• _WHAT IS BEING ASKED_
Write out only the lines from the start of the entries up to and including the line with "Liferay Screens speeds"; please skip the pictures.

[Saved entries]
▽

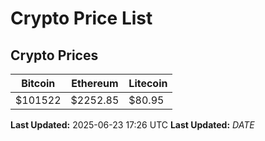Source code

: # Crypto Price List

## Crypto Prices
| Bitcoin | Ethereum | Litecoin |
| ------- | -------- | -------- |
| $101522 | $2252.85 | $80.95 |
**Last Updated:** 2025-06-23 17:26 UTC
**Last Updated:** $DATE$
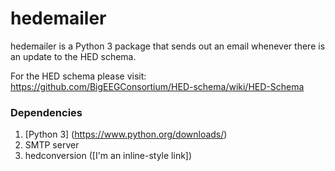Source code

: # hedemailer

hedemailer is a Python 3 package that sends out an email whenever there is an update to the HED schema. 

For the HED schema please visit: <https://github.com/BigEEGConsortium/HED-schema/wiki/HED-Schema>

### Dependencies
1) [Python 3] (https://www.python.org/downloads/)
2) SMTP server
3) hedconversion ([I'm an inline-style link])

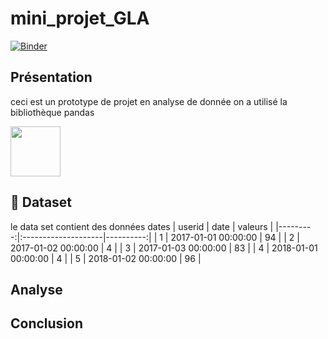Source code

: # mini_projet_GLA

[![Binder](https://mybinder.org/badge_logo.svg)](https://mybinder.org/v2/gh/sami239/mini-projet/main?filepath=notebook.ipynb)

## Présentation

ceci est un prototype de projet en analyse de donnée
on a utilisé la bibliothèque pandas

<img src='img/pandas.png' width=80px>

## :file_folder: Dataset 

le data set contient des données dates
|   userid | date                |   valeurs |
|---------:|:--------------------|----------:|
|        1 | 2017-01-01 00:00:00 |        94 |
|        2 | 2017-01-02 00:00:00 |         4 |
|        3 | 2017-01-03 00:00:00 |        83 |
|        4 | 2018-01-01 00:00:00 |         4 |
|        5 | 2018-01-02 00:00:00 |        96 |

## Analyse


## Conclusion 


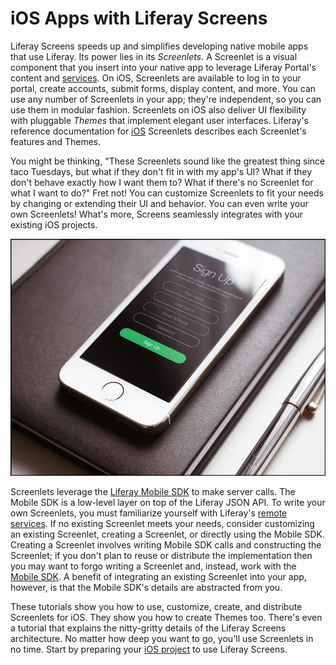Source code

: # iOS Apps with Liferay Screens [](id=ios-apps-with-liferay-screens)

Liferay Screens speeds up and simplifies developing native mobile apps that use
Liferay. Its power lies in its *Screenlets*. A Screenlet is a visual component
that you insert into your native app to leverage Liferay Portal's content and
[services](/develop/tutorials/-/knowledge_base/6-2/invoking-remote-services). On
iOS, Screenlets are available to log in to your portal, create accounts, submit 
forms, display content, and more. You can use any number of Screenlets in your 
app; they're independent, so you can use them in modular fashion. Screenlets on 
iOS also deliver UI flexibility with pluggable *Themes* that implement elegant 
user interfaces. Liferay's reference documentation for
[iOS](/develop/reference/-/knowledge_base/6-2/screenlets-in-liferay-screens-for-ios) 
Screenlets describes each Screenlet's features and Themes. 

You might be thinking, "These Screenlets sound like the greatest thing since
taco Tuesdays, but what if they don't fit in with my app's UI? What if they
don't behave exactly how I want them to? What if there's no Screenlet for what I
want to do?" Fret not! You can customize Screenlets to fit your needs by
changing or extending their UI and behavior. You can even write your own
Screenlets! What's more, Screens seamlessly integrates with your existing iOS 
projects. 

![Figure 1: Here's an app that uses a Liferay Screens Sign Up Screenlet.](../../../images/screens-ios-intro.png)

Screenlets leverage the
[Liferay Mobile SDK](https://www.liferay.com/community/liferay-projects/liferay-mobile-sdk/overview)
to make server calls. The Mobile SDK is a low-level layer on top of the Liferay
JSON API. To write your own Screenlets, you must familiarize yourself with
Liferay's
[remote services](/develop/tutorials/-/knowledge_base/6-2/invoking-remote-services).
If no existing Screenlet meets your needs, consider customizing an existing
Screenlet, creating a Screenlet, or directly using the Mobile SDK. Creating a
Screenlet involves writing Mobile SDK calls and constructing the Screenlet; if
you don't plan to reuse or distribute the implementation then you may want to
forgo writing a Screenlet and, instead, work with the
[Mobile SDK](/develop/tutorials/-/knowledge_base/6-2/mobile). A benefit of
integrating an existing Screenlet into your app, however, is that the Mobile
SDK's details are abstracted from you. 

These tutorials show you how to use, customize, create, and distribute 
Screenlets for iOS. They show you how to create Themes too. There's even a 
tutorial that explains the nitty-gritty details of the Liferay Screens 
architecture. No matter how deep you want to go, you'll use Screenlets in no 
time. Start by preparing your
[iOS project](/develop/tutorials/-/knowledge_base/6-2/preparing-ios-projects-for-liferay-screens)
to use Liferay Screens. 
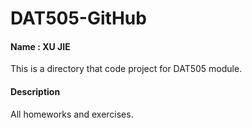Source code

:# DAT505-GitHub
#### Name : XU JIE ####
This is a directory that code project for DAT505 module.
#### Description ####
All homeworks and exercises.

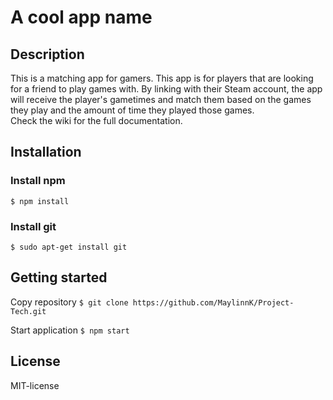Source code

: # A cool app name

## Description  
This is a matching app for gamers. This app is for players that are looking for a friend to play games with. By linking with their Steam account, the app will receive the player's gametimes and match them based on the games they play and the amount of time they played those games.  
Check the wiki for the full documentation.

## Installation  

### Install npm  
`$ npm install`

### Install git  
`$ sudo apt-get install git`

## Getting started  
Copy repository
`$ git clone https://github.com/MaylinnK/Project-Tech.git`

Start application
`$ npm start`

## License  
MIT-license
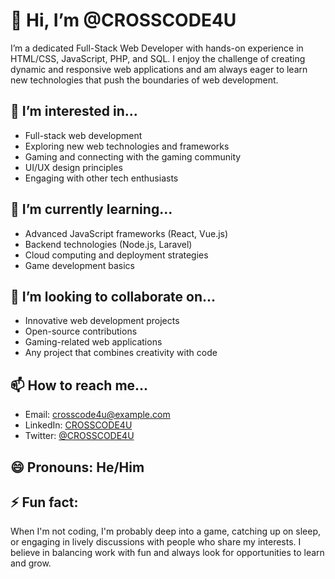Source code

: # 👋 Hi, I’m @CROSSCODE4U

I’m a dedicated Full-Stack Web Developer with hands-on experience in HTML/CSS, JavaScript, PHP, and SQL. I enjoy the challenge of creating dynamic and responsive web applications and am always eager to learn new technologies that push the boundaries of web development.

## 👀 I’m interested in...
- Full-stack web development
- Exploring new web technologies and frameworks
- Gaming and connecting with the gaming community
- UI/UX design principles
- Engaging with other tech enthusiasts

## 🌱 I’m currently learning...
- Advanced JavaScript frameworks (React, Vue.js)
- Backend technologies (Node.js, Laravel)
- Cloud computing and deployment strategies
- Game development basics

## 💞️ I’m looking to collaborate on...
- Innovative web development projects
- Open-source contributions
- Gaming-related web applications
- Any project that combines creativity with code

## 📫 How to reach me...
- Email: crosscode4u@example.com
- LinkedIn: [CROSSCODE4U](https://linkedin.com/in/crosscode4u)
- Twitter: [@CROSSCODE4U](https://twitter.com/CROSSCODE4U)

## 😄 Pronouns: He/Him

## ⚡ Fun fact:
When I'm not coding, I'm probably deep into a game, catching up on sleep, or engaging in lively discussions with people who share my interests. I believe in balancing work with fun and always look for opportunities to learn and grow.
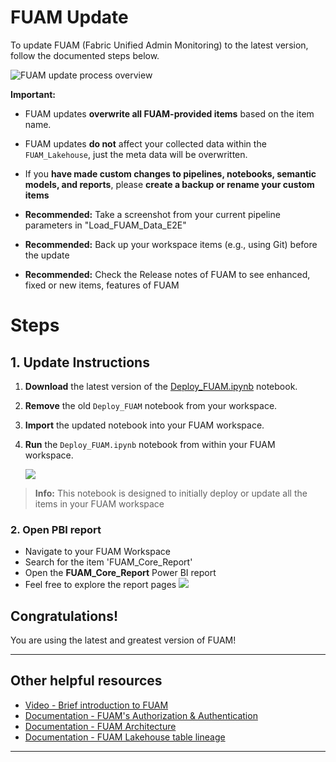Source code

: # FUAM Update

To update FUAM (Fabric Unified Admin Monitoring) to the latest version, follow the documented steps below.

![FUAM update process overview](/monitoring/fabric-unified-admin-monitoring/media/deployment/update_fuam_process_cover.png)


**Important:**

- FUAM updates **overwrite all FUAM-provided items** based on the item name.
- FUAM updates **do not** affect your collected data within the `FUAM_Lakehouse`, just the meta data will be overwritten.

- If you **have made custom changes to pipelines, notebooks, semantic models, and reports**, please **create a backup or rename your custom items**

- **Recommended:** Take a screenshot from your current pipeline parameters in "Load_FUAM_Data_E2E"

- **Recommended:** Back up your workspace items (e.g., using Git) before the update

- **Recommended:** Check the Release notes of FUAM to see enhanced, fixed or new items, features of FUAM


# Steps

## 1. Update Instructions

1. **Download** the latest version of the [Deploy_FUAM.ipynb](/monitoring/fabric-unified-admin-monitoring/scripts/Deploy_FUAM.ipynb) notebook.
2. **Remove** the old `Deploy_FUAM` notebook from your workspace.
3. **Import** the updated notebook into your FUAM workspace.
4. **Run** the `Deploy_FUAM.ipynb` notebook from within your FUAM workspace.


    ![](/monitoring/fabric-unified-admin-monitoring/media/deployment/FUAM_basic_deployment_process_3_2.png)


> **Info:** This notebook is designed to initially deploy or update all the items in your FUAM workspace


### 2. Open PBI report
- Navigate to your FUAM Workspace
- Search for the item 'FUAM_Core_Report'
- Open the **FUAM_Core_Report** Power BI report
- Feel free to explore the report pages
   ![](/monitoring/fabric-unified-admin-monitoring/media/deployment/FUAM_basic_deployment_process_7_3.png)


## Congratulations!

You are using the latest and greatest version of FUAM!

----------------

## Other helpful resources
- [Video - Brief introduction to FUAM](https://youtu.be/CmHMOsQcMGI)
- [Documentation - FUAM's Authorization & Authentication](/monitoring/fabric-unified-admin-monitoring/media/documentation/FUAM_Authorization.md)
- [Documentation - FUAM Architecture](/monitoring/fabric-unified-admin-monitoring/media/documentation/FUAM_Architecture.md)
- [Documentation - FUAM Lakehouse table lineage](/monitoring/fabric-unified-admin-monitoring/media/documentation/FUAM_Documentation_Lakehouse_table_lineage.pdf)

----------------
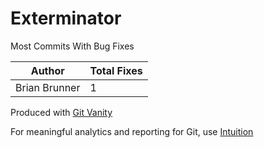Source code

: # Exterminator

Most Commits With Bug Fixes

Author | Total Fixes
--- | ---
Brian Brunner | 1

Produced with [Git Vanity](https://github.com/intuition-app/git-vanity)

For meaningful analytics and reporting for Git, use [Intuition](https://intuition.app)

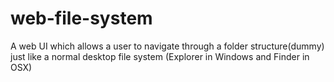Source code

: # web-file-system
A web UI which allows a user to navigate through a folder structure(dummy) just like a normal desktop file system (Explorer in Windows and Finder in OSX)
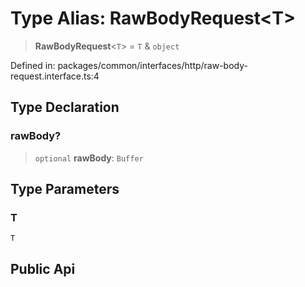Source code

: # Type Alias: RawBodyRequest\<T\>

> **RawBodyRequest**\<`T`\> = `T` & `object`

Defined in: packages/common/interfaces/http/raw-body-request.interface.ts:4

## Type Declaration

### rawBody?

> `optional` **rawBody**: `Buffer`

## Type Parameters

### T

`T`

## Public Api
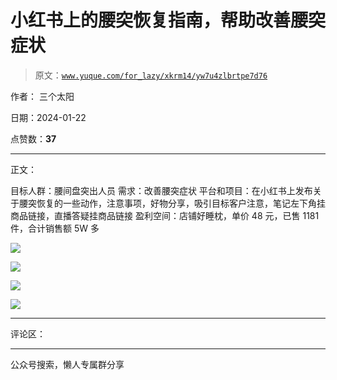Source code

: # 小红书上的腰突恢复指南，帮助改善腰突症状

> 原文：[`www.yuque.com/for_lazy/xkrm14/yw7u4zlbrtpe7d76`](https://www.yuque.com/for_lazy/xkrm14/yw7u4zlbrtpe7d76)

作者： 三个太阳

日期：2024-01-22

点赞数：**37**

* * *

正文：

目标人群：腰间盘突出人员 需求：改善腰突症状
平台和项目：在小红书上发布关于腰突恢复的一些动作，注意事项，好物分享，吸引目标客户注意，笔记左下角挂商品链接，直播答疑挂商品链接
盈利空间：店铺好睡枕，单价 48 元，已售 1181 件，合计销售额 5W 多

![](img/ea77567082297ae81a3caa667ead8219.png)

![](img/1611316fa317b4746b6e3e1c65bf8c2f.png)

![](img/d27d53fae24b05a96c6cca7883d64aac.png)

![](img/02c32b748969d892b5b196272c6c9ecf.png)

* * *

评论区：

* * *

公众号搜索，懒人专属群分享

△

• _EXERCISE ANSWER_
Source code

: # Crypto Price List

## Crypto Prices
| Bitcoin | Ethereum | Litecoin |
| ------- | -------- | -------- |
| $101522 | $2252.85 | $80.95 |
**Last Updated:** 2025-06-23 17:26 UTC
**Last Updated:** $DATE$
Source code

: # hedemailer

hedemailer is a Python 3 package that sends out an email whenever there is an update to the HED schema. 

For the HED schema please visit: <https://github.com/BigEEGConsortium/HED-schema/wiki/HED-Schema>

### Dependencies
1) [Python 3] (https://www.python.org/downloads/)
2) SMTP server
3) hedconversion ([I'm an inline-style link])

Source code

: # mini_projet_GLA

[![Binder](https://mybinder.org/badge_logo.svg)](https://mybinder.org/v2/gh/sami239/mini-projet/main?filepath=notebook.ipynb)

## Présentation

ceci est un prototype de projet en analyse de donnée
on a utilisé la bibliothèque pandas

<img src='img/pandas.png' width=80px>

## :file_folder: Dataset 

le data set contient des données dates
|   userid | date                |   valeurs |
|---------:|:--------------------|----------:|
|        1 | 2017-01-01 00:00:00 |        94 |
|        2 | 2017-01-02 00:00:00 |         4 |
|        3 | 2017-01-03 00:00:00 |        83 |
|        4 | 2018-01-01 00:00:00 |         4 |
|        5 | 2018-01-02 00:00:00 |        96 |

## Analyse


## Conclusion 


Source code

: # iOS Apps with Liferay Screens [](id=ios-apps-with-liferay-screens)

Liferay Screens speeds up and simplifies developing native mobile apps that use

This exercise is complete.